[WHAT YOU NEED TO DO]
The exact lines from the start of the material below through the line holding "## 3148 0.003333333 0.001369863 0.002083333" are the answer; return those, pictures excluded.

[STORED DATA]
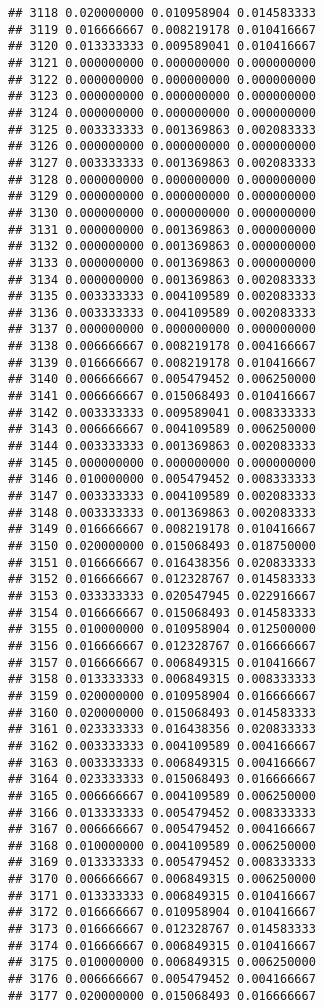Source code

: \documentclass[
]{article}
\begin{document}
\begin{verbatim}
## 3118 0.020000000 0.010958904 0.014583333
## 3119 0.016666667 0.008219178 0.010416667
## 3120 0.013333333 0.009589041 0.010416667
## 3121 0.000000000 0.000000000 0.000000000
## 3122 0.000000000 0.000000000 0.000000000
## 3123 0.000000000 0.000000000 0.000000000
## 3124 0.000000000 0.000000000 0.000000000
## 3125 0.003333333 0.001369863 0.002083333
## 3126 0.000000000 0.000000000 0.000000000
## 3127 0.003333333 0.001369863 0.002083333
## 3128 0.000000000 0.000000000 0.000000000
## 3129 0.000000000 0.000000000 0.000000000
## 3130 0.000000000 0.000000000 0.000000000
## 3131 0.000000000 0.001369863 0.000000000
## 3132 0.000000000 0.001369863 0.000000000
## 3133 0.000000000 0.001369863 0.000000000
## 3134 0.000000000 0.001369863 0.002083333
## 3135 0.003333333 0.004109589 0.002083333
## 3136 0.003333333 0.004109589 0.002083333
## 3137 0.000000000 0.000000000 0.000000000
## 3138 0.006666667 0.008219178 0.004166667
## 3139 0.016666667 0.008219178 0.010416667
## 3140 0.006666667 0.005479452 0.006250000
## 3141 0.006666667 0.015068493 0.010416667
## 3142 0.003333333 0.009589041 0.008333333
## 3143 0.006666667 0.004109589 0.006250000
## 3144 0.003333333 0.001369863 0.002083333
## 3145 0.000000000 0.000000000 0.000000000
## 3146 0.010000000 0.005479452 0.008333333
## 3147 0.003333333 0.004109589 0.002083333
## 3148 0.003333333 0.001369863 0.002083333
## 3149 0.016666667 0.008219178 0.010416667
## 3150 0.020000000 0.015068493 0.018750000
## 3151 0.016666667 0.016438356 0.020833333
## 3152 0.016666667 0.012328767 0.014583333
## 3153 0.033333333 0.020547945 0.022916667
## 3154 0.016666667 0.015068493 0.014583333
## 3155 0.010000000 0.010958904 0.012500000
## 3156 0.016666667 0.012328767 0.016666667
## 3157 0.016666667 0.006849315 0.010416667
## 3158 0.013333333 0.006849315 0.008333333
## 3159 0.020000000 0.010958904 0.016666667
## 3160 0.020000000 0.015068493 0.014583333
## 3161 0.023333333 0.016438356 0.020833333
## 3162 0.003333333 0.004109589 0.004166667
## 3163 0.003333333 0.006849315 0.004166667
## 3164 0.023333333 0.015068493 0.016666667
## 3165 0.006666667 0.004109589 0.006250000
## 3166 0.013333333 0.005479452 0.008333333
## 3167 0.006666667 0.005479452 0.004166667
## 3168 0.010000000 0.004109589 0.006250000
## 3169 0.013333333 0.005479452 0.008333333
## 3170 0.006666667 0.006849315 0.006250000
## 3171 0.013333333 0.006849315 0.010416667
## 3172 0.016666667 0.010958904 0.010416667
## 3173 0.016666667 0.012328767 0.014583333
## 3174 0.016666667 0.006849315 0.010416667
## 3175 0.010000000 0.006849315 0.006250000
## 3176 0.006666667 0.005479452 0.004166667
## 3177 0.020000000 0.015068493 0.016666667

\end{verbatim}
\end{document}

[RESULT BELOW]
Source code

: \documentclass[
]{article}
\begin{document}
\begin{verbatim}
## 3118 0.020000000 0.010958904 0.014583333
## 3119 0.016666667 0.008219178 0.010416667
## 3120 0.013333333 0.009589041 0.010416667
## 3121 0.000000000 0.000000000 0.000000000
## 3122 0.000000000 0.000000000 0.000000000
## 3123 0.000000000 0.000000000 0.000000000
## 3124 0.000000000 0.000000000 0.000000000
## 3125 0.003333333 0.001369863 0.002083333
## 3126 0.000000000 0.000000000 0.000000000
## 3127 0.003333333 0.001369863 0.002083333
## 3128 0.000000000 0.000000000 0.000000000
## 3129 0.000000000 0.000000000 0.000000000
## 3130 0.000000000 0.000000000 0.000000000
## 3131 0.000000000 0.001369863 0.000000000
## 3132 0.000000000 0.001369863 0.000000000
## 3133 0.000000000 0.001369863 0.000000000
## 3134 0.000000000 0.001369863 0.002083333
## 3135 0.003333333 0.004109589 0.002083333
## 3136 0.003333333 0.004109589 0.002083333
## 3137 0.000000000 0.000000000 0.000000000
## 3138 0.006666667 0.008219178 0.004166667
## 3139 0.016666667 0.008219178 0.010416667
## 3140 0.006666667 0.005479452 0.006250000
## 3141 0.006666667 0.015068493 0.010416667
## 3142 0.003333333 0.009589041 0.008333333
## 3143 0.006666667 0.004109589 0.006250000
## 3144 0.003333333 0.001369863 0.002083333
## 3145 0.000000000 0.000000000 0.000000000
## 3146 0.010000000 0.005479452 0.008333333
## 3147 0.003333333 0.004109589 0.002083333
## 3148 0.003333333 0.001369863 0.002083333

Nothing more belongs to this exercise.